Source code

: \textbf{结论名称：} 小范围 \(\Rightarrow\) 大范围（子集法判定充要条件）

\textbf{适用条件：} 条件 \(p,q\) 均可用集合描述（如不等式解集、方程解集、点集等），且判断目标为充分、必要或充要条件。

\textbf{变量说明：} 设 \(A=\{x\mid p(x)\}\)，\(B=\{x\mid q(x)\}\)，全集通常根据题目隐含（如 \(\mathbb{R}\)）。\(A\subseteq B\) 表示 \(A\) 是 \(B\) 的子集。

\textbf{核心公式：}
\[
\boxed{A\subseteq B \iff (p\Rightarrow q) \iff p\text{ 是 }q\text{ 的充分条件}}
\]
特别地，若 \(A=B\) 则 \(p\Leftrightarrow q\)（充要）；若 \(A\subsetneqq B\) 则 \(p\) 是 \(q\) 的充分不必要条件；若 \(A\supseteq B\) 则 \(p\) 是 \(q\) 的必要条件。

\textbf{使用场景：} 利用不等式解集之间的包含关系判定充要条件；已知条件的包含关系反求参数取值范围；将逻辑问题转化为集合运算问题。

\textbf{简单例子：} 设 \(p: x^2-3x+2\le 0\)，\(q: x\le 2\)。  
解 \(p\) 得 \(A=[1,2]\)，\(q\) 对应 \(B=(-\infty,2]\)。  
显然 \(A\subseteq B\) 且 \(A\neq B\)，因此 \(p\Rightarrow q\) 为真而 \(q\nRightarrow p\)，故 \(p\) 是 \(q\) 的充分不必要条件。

---

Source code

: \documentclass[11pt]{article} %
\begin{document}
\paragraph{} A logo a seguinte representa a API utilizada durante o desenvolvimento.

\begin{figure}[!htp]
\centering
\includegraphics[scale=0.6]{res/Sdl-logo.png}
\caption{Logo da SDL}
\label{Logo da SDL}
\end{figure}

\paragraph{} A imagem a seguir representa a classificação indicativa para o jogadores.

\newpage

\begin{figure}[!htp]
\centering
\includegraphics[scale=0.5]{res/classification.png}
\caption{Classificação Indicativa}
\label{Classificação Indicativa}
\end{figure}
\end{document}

==

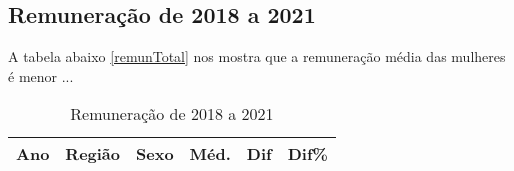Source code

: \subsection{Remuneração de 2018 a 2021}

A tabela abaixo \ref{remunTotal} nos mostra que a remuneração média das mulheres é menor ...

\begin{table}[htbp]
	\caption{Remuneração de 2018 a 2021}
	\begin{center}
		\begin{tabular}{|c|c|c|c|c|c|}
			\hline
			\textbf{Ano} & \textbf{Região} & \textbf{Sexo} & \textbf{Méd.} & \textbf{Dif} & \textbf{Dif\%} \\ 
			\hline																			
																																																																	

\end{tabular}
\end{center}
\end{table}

## Description of the task
In the records above, find every line containing the word "label" and show it.

## Solution below
\label{Logo da SDL}
\label{Classificação Indicativa}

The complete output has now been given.